Declawing is a highly controversial procedure, and understandably so. It entails not only removing the claws themselves, but also cutting off the terminal bone of the toe. This is an extreme measure and should not be done lightly. A cat's claws provide her main means of defending herself, and should be preserved if at all possible. If scratching is a problem, you should explore every other available solution before deciding on declawing. In most cases, simply keeping the cat's claw tips trimmed will go a long way toward limiting the amount of damage she can do to the furniture.
There are other options for owners reluctant to have their cat declawed. Discuss these options with your vet to find the ones that might work for you and your pet.
- Extensor tenotomy is a surgical alternative to declawing that is growing in popularity. In this procedure, the extensor tendons of the claws are cut, preventing the claws from being unsheathed. The operation is less mutilating and less traumatic than declawing, and the claws heal within a few days.
- Nail caps are a nonsurgical solution used by many cat owners. These are covers that fit over the cat's claws, covering their sharp points and preventing them from doing any serious damage.
- Other possible solutions to curb clawing include more-frequent claw trims and behavior-modification techniques.
When the alternatives to declawing are giving up the animal to a pound or sentencing her to life outdoors, declawing can provide a way to keep the cat in the home and part of the family. In these cases, observe the following guidelines:
- Never declaw a cat that will spend any time outdoors. Without front claws, an outdoor cat is mostly defenseless against dangers she may encounter. You must keep a declawed cat inside, in a safe environment, for the rest of her life.

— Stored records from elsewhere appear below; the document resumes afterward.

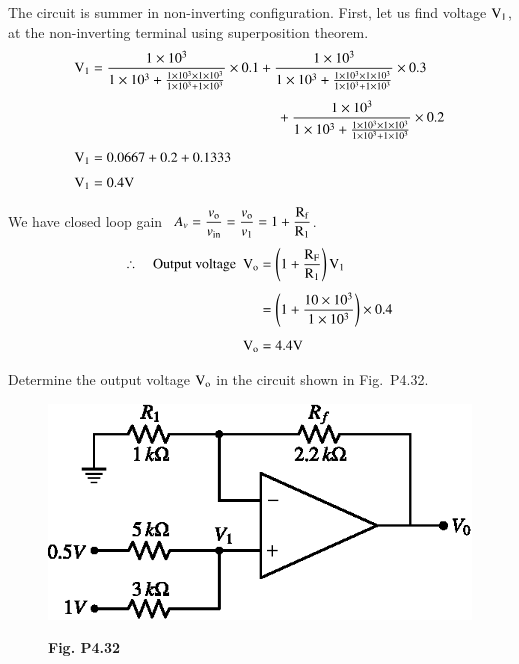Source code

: \begin{solution}
The circuit is summer in non-inverting configuration. First, let us find voltage $\textrm{V}_{1}$, at the non-inverting terminal using superposition theorem.
\begin{align*}
\rmV_{1} &= \frac{1\times 10^{3}}{1\times 10^{3}+\frac{1\times 10^{3}\times 1\times 10^{3}}{1\times 10^{3}+1\times 10^{3}}}\times 0.1+\frac{1\times 10^{3}}{1\times 10^{3}+\frac{1\times 10^{3}\times 1\times 10^{3}}{1\times 10^{3}+1\times 10^{3}}}\times 0.3\\[4pt]
&\hspace{4.7cm} +\dfrac{1\times 10^{3}}{1\times 10^{3}+\frac{1\times 10^{3}\times 1\times 10^{3}}{1\times 10^{3}+1\times 10^{3}}}\times 0.2\\[4pt]
\rmV_{1} &= 0.0667+0.2+0.1333\\[3pt]
\rmV_{1} &= 0.4\rmV
\end{align*}

We have closed loop gain \ $A_{v}=\dfrac{v_{\textrm{o}}}{v_{\text{in}}}=\dfrac{v_{\textrm{o}}}{v_{1}}=1+\dfrac{\textrm{R}_{\textrm{f}}}{\textrm{R}_{1}}$.
\begin{align*}
\therefore\quad \text{Output voltage~ } \textrm{V}_{\textrm{o}} &= \left(1+\dfrac{\textrm{R}_{\textrm{F}}}{\textrm{R}_{1}}\right)\textrm{V}_{1}\\[4pt]
&= \left(1+\dfrac{10\times 10^{3}}{1\times 10^{3}}\right)\times 0.4\\[4pt]
\textrm{V}_{\textrm{o}} &= 4.4\textrm{V}
\end{align*}
\end{solution}

\eject

\begin{problem}\label{prob4.32}
Determine the output voltage $\textrm{V}_{\textrm{o}}$ in the circuit shown in Fig.~P4.32.
\begin{figure}[H]
\centering
\includegraphics[scale=.95]{chap4/figP4.31.eps}

\smallskip
{\bf Fig. P4.32}
\end{figure}
\end{problem}

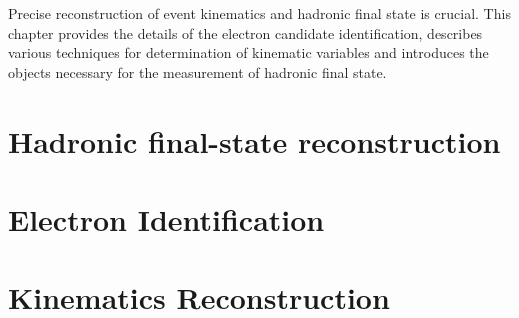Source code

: Precise reconstruction of event kinematics and hadronic final state is crucial. This chapter provides the details of the electron candidate identification, describes various techniques for determination of kinematic variables and introduces the objects necessary for the measurement of hadronic final state. 

\section{Hadronic final-state reconstruction}
\label{sec:hadronreco}


\section{Electron Identification}
\label{sec:eleid}


\section{Kinematics Reconstruction}
\label{sec:kinrec}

- The declawing operation should be performed under general anesthesia, with pain medication given during and after the procedure. This is necessary even if the cat shows no outward signs of pain; cats can be suffering considerably before they will show any evidence of discomfort.
- Declawing should be limited to the front paws only. The claws on the rear paws generally do little damage, and are important to maintain as the cat's only remaining protection.
- If the procedure must be done, it is best performed before the cat is a year old. Doing it at the same time as the cat is neutered or spayed will minimize the animal's exposure to anesthesia and cut down on recovery time, as well as possibly costing less than two separate operations.